Many national constitutions adopted since 1948 embody an endorsement of the Declaration or reflect its provisions, and numerous conventions include or refer to its articles. Besides being incorporated in acts of national legislation and cited before national tribunals, it has been used in United Nations resolutions and declarations, and in the constitutive instruments of international organizations.’[33]


Hence, there is a prevalent belief amongst States that the Universal Declaration on Human Rights and the human rights contained in the UN Charter are customary law.

The right to racial non-discrimination is contained in Article 55(c) of the UN Charter, which reads:

With a view to the creation of conditions of stability and well-being which are necessary for peaceful and friendly relations among nations based on respect for the principle of equal rights and self-determination of peoples, the United Nations shall promote...(c) universal respect for, and observance of, human rights and fundamental freedoms for all without distinction as to race, sex, language or religion.


Article 2 of the Universal Declaration contains the right to racial non-discrimination in the following form:

Everyone is entitled to all the rights and freedoms set forth in this declaration, without distinction of any kind, such as race, colour, sex, language, religion, political or other opinion, national or social origin, property, birth or other status. Furthermore, no distinction shall be made on the basis of the political, jurisdictional or international status of the country or territory to which a person belongs, whether it be independent, trust, non-self-governing or under any other limitation of sovereignty.


Thus, if the human rights contained in the Charter and the Universal Declaration are customary law then it follows that the right to racial non-discrimination is also customary law.

The next question becomes, what is the scope of the right to racial non-discrimination as customary law. In following this paper’s argument thus far, at a minimum, the scope and standard of the right to racial non-discrimination is as it appears in the UN Charter and the Universal Declaration, but there is some argument that CERD is in fact a codification of the customary right to racial non-discrimination and, thus, CERD sets the most appropriate standards for this human right in customary law.[34] However, this argument is beyond the scope of this paper as it concerns the relationship between international conventions in-general and customary law. Hence, for the purposes of this paper, the extent of the right to racial non-discrimination exists in customary law to the extent in which it exists in the UN Charter and the Universal Declaration of Human Rights.

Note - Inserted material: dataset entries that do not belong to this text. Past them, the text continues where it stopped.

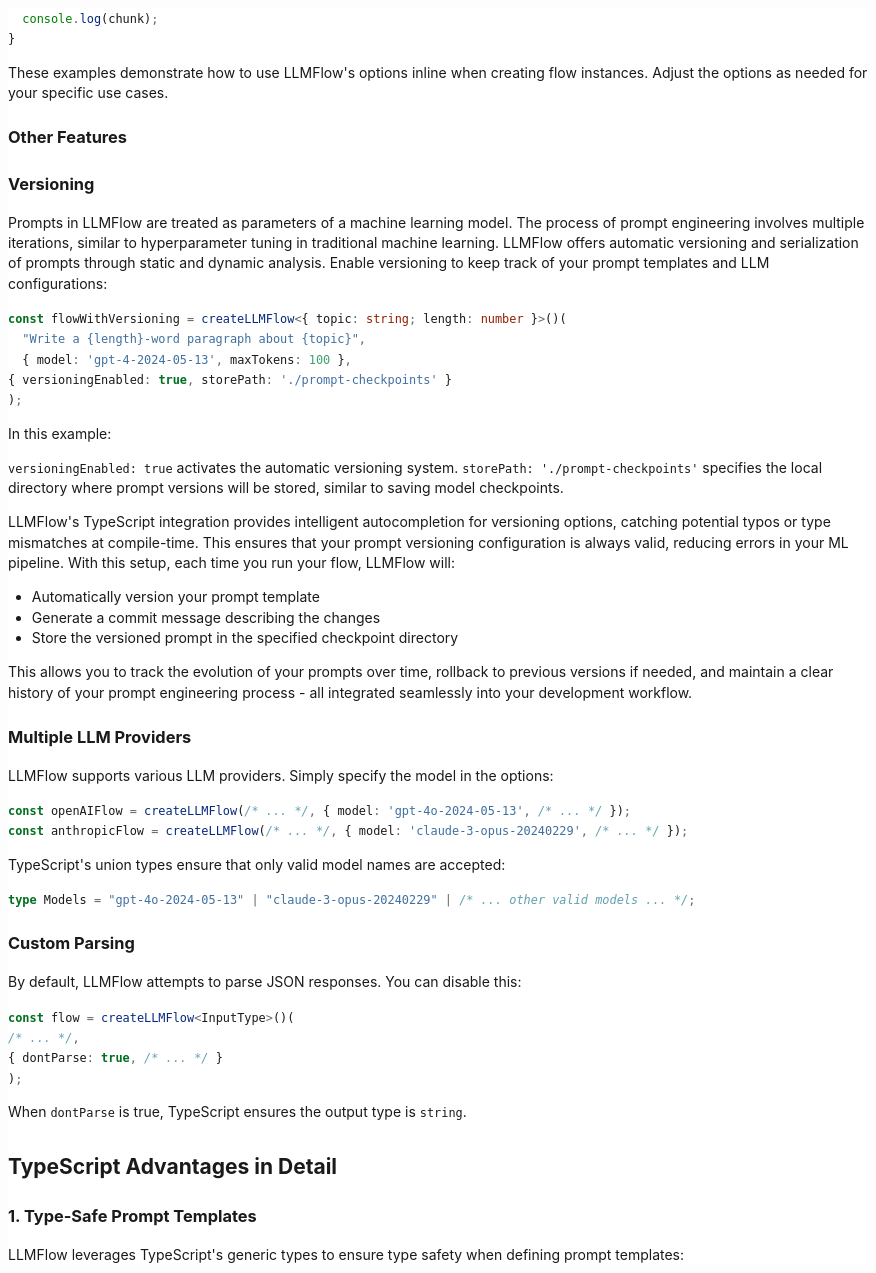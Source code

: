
 ```typescript
  console.log(chunk);
}
```

These examples demonstrate how to use LLMFlow's options inline when creating flow instances. Adjust the options as needed for your specific use cases.

### Other Features
### Versioning
Prompts in LLMFlow are treated as parameters of a machine learning model. The process of prompt engineering involves multiple iterations, similar to hyperparameter tuning in traditional machine learning.
LLMFlow offers automatic versioning and serialization of prompts through static and dynamic analysis. 
Enable versioning to keep track of your prompt templates and LLM configurations:
```typescript
const flowWithVersioning = createLLMFlow<{ topic: string; length: number }>()(
  "Write a {length}-word paragraph about {topic}",
  { model: 'gpt-4-2024-05-13', maxTokens: 100 },
{ versioningEnabled: true, storePath: './prompt-checkpoints' }
);
```
In this example:

`versioningEnabled: true` activates the automatic versioning system.
`storePath: './prompt-checkpoints'` specifies the local directory where prompt versions will be stored, similar to saving model checkpoints.

LLMFlow's TypeScript integration provides intelligent autocompletion for versioning options, catching potential typos or type mismatches at compile-time. This ensures that your prompt versioning configuration is always valid, reducing errors in your ML pipeline.
With this setup, each time you run your flow, LLMFlow will:

- Automatically version your prompt template
- Generate a commit message describing the changes
- Store the versioned prompt in the specified checkpoint directory

This allows you to track the evolution of your prompts over time, rollback to previous versions if needed, and maintain a clear history of your prompt engineering process - all integrated seamlessly into your development workflow.
### Multiple LLM Providers
LLMFlow supports various LLM providers. Simply specify the model in the options:
```typescript
const openAIFlow = createLLMFlow(/* ... */, { model: 'gpt-4o-2024-05-13', /* ... */ });
const anthropicFlow = createLLMFlow(/* ... */, { model: 'claude-3-opus-20240229', /* ... */ });
```
TypeScript's union types ensure that only valid model names are accepted:
```typescript
type Models = "gpt-4o-2024-05-13" | "claude-3-opus-20240229" | /* ... other valid models ... */;
```
### Custom Parsing
By default, LLMFlow attempts to parse JSON responses. You can disable this:
```typescript
const flow = createLLMFlow<InputType>()(
/* ... */,
{ dontParse: true, /* ... */ }
);
```
When `dontParse` is true, TypeScript ensures the output type is `string`.
## TypeScript Advantages in Detail
### 1. Type-Safe Prompt Templates
LLMFlow leverages TypeScript's generic types to ensure type safety when defining prompt templates:
```typescript
```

3. Applying the Law to the Facts: Do aspects of Fiji’s Parliamentary and Electoral Systems amount to Racial Discrimination

The question to be determined here is whether aspects of Fiji’s parliamentary and electoral systems amount to racial discrimination. The aspects to be assessed are:

A Fiji’s ethnically-based House of Representatives electoral system and

B The protection of Fijian interests in the Senate


First this paper will assess whether the above aspects of Fiji’s parliamentary and electoral systems violate CERD, which is the foremost international convention concerning racial discrimination. Secondly, this paper will assess whether the mentioned aspects of Fiji’s electoral and parliamentary systems violate international customary law.

A.

Is Fiji’s ethnically-based electoral system racially discriminatory under the International Convention of Elimination of All Forms of Racial Discrimination (CERD)?


Fiji accessioned CERD in 1973. On accessioning CERD, Fiji made several reservations and declarations concerning Articles 2,3,4,5,6,15 and 20.

In order to determine whether Fiji’s ethnically-based electoral system amounts to racial discrimination under Article 1(1) of CERD, the five questions identified previously, need to be asked.

i. Does Fiji’s ethnically-based electoral system make distinctions on the basis of race?


Yes, Fiji’s electoral system has a communal voting system and racially-designated seats. The current Fijian Constitution establishes that the House of Representatives is to comprise of 75 members, 46 of whom are elected by ethnic rolls and 25 by open rolls. The 25 open seats are available for candidacy by any ethnic group. As to the 46 communal seats, the break down is as follows: 23 Fijians, 19 Indians, 1 Rotumans and 3 others.

ii. Does this distinction have the purpose or effect of impairing the exercise of a fundamental human right or freedom?


Equal political participation is recognized as a fundamental freedom by a number of international conventions and declarations, including Article 21 of the Universal Declaration of Human Rights and Article 25 of the International Covenant of Civil and Political Rights 1966. This is further re-iterated in Article 5 of CERD, which states that:

...State parties undertake to prohibit and to eliminate racial discrimination in all its forms and to guarantee to everyone, without distinction as to race, colour or national or ethnic origin, to equality before the law, notably in the enjoyment of...5(c) political rights, in particular the rights to participate in elections- to vote and to stand for election- on the basis of universal and equal suffrage, to take part in Government.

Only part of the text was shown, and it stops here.